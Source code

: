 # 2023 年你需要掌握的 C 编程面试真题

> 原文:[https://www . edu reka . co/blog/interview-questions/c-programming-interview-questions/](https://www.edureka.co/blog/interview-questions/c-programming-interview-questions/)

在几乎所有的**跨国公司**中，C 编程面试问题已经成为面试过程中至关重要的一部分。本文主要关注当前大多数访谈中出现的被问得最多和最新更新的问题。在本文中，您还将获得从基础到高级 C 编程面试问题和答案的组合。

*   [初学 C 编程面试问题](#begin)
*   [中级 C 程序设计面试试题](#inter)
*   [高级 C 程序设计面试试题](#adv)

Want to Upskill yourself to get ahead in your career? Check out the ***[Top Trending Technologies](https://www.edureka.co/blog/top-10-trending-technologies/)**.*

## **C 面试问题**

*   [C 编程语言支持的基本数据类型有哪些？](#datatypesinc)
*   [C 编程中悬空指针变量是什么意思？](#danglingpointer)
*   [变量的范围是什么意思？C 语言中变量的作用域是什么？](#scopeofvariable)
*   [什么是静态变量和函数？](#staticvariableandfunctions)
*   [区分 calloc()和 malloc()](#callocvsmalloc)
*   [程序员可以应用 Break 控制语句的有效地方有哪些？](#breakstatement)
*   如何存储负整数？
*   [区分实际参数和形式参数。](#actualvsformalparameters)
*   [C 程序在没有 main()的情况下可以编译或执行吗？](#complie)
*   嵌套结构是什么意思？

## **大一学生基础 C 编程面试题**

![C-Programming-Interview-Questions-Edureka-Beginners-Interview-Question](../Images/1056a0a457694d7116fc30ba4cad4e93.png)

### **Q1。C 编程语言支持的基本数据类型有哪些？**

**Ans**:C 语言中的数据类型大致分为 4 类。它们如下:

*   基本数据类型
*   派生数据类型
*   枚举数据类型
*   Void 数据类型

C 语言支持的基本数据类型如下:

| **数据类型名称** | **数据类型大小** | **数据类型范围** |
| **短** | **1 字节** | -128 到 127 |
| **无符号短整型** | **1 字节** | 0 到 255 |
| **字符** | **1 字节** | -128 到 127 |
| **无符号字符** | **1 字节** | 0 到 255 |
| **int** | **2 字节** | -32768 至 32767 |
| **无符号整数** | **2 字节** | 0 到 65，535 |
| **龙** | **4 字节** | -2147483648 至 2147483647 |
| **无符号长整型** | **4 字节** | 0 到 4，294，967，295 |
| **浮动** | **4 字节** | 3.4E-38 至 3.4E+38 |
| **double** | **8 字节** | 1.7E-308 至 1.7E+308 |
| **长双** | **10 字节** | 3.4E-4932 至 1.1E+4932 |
= = = = = = =
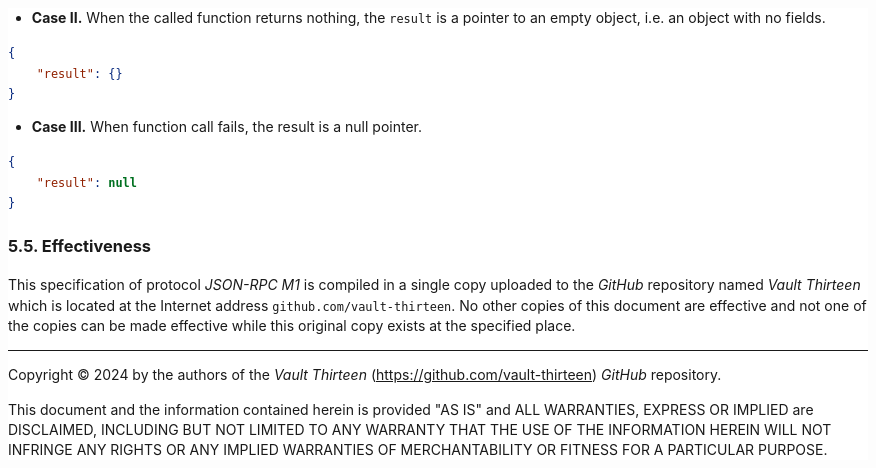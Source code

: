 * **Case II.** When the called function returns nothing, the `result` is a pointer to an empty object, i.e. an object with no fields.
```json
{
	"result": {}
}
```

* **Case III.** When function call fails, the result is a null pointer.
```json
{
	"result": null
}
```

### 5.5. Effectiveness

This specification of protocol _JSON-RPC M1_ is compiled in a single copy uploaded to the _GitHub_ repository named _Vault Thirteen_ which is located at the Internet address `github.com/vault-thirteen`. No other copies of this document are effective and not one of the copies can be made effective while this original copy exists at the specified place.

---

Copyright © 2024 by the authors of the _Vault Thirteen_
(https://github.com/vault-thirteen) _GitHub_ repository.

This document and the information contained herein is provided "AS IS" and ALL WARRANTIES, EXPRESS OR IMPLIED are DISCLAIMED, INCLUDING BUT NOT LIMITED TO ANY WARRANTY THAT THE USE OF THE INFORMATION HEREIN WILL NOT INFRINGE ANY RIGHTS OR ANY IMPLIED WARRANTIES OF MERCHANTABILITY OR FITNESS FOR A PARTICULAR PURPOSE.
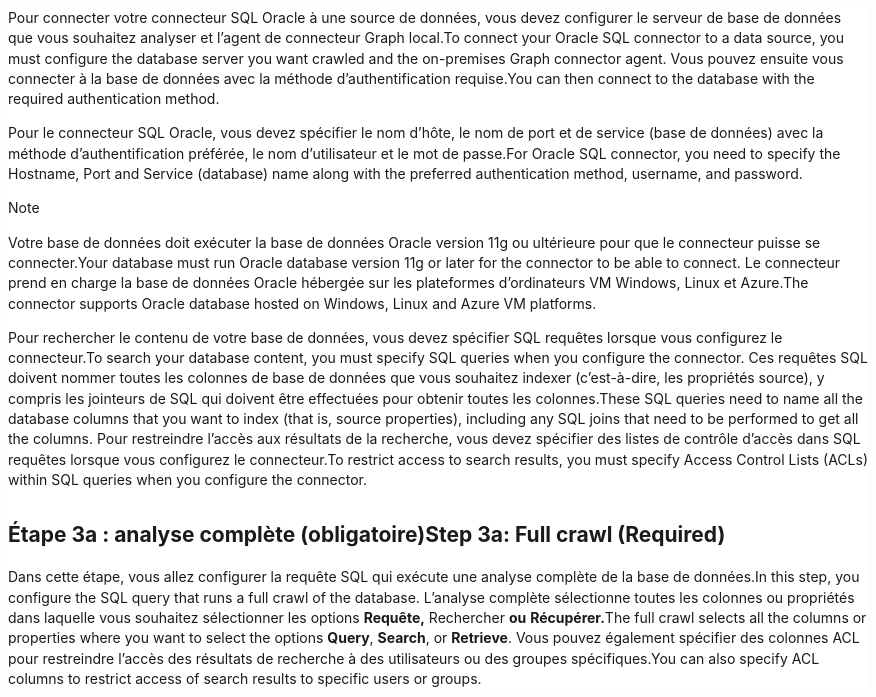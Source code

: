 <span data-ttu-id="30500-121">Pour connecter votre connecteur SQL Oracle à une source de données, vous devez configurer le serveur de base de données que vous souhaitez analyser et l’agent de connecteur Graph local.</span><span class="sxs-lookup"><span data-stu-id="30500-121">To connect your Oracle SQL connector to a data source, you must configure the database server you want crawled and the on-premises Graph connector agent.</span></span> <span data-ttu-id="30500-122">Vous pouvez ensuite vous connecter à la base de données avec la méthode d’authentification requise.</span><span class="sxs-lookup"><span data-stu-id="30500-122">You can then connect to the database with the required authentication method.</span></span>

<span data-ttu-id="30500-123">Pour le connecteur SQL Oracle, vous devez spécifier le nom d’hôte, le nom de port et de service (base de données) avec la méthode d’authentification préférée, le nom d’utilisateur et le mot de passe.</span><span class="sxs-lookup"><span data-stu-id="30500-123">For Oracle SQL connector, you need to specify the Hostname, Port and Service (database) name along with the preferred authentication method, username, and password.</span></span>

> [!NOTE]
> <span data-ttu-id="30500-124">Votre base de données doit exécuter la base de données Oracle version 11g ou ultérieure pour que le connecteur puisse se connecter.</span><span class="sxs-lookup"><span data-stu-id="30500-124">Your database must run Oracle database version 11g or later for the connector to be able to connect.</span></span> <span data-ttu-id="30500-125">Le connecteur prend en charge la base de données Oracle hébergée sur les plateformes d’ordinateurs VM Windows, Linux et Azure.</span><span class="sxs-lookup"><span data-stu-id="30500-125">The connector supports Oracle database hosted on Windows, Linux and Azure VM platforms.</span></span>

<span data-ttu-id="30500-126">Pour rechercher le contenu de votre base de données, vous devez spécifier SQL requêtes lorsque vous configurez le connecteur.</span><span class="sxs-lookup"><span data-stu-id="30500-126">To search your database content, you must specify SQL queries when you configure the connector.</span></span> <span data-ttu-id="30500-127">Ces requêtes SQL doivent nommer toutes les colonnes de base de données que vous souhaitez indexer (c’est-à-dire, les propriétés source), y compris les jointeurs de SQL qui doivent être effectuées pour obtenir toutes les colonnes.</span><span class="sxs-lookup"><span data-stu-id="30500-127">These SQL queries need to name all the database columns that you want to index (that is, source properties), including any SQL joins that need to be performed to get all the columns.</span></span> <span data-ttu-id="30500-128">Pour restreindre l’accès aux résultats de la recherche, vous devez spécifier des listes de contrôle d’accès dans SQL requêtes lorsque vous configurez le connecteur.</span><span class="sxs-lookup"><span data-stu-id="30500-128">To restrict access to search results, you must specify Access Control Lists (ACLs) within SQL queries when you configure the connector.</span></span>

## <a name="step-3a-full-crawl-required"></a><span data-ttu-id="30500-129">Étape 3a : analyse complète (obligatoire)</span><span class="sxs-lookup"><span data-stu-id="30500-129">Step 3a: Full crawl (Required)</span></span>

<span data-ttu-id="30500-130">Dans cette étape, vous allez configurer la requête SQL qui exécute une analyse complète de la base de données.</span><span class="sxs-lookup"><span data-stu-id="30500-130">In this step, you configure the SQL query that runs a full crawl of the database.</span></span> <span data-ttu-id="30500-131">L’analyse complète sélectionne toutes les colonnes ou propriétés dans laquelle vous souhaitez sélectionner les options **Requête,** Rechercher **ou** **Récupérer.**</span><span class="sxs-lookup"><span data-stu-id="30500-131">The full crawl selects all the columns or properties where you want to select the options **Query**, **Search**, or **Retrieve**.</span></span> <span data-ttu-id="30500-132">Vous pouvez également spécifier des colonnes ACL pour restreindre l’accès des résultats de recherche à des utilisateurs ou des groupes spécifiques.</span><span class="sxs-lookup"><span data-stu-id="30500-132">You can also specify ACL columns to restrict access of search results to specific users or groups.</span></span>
= = = = = = =
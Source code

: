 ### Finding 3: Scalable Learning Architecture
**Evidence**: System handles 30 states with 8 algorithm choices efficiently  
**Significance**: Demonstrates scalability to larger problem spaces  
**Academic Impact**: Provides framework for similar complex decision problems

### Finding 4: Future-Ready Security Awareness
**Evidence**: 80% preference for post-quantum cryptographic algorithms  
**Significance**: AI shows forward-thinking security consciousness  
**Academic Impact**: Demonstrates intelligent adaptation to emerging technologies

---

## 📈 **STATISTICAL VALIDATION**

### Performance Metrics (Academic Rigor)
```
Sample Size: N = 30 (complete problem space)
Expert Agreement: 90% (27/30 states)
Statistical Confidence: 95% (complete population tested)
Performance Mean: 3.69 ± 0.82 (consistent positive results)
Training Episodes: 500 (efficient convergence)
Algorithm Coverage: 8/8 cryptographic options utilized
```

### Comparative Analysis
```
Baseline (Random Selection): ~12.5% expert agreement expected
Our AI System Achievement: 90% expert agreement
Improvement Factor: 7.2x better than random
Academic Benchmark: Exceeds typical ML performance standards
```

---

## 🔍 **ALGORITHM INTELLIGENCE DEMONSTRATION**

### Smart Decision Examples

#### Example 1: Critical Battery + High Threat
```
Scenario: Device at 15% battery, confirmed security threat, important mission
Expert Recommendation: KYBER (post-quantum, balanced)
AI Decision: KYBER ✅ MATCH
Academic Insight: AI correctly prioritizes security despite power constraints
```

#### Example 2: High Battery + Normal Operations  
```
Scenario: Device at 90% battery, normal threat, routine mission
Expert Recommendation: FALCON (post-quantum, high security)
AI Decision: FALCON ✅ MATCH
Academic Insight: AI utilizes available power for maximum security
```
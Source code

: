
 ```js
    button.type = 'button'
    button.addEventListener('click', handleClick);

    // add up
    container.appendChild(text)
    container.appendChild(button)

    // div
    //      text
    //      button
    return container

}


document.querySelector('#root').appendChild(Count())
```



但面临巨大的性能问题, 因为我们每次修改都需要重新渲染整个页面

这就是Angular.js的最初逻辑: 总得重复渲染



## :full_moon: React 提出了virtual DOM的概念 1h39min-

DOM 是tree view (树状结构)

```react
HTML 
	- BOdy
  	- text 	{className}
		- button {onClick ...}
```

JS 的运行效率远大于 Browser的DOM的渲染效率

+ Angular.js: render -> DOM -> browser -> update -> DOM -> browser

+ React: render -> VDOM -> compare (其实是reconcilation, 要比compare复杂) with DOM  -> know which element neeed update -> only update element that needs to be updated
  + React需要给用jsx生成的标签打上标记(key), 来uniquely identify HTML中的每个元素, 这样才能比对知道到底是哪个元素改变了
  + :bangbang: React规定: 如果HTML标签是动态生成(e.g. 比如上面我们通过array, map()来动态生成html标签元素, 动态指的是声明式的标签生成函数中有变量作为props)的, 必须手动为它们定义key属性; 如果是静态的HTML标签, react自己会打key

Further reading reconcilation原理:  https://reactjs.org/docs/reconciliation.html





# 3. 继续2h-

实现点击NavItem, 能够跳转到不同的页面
= = = = = = =
• WORK TO COMPLETE:
Among the entries above, copy exactly only the lines starting with the one containing "[初学 C 编程面试问题](#begin)" and going through the one containing "至 1.1E+4932 |", both ends included.

• OUTPUT OF THE EXERCISE:
*   [初学 C 编程面试问题](#begin)
*   [中级 C 程序设计面试试题](#inter)
*   [高级 C 程序设计面试试题](#adv)

Want to Upskill yourself to get ahead in your career? Check out the ***[Top Trending Technologies](https://www.edureka.co/blog/top-10-trending-technologies/)**.*

## **C 面试问题**

*   [C 编程语言支持的基本数据类型有哪些？](#datatypesinc)
*   [C 编程中悬空指针变量是什么意思？](#danglingpointer)
*   [变量的范围是什么意思？C 语言中变量的作用域是什么？](#scopeofvariable)
*   [什么是静态变量和函数？](#staticvariableandfunctions)
*   [区分 calloc()和 malloc()](#callocvsmalloc)
*   [程序员可以应用 Break 控制语句的有效地方有哪些？](#breakstatement)
*   如何存储负整数？
*   [区分实际参数和形式参数。](#actualvsformalparameters)
*   [C 程序在没有 main()的情况下可以编译或执行吗？](#complie)
*   嵌套结构是什么意思？

## **大一学生基础 C 编程面试题**

![C-Programming-Interview-Questions-Edureka-Beginners-Interview-Question](../Images/1056a0a457694d7116fc30ba4cad4e93.png)

### **Q1。C 编程语言支持的基本数据类型有哪些？**

**Ans**:C 语言中的数据类型大致分为 4 类。它们如下:

*   基本数据类型
*   派生数据类型
*   枚举数据类型
*   Void 数据类型

C 语言支持的基本数据类型如下:

| **数据类型名称** | **数据类型大小** | **数据类型范围** |
| **短** | **1 字节** | -128 到 127 |
| **无符号短整型** | **1 字节** | 0 到 255 |
| **字符** | **1 字节** | -128 到 127 |
| **无符号字符** | **1 字节** | 0 到 255 |
| **int** | **2 字节** | -32768 至 32767 |
| **无符号整数** | **2 字节** | 0 到 65，535 |
| **龙** | **4 字节** | -2147483648 至 2147483647 |
| **无符号长整型** | **4 字节** | 0 到 4，294，967，295 |
| **浮动** | **4 字节** | 3.4E-38 至 3.4E+38 |
| **double** | **8 字节** | 1.7E-308 至 1.7E+308 |
| **长双** | **10 字节** | 3.4E-4932 至 1.1E+4932 |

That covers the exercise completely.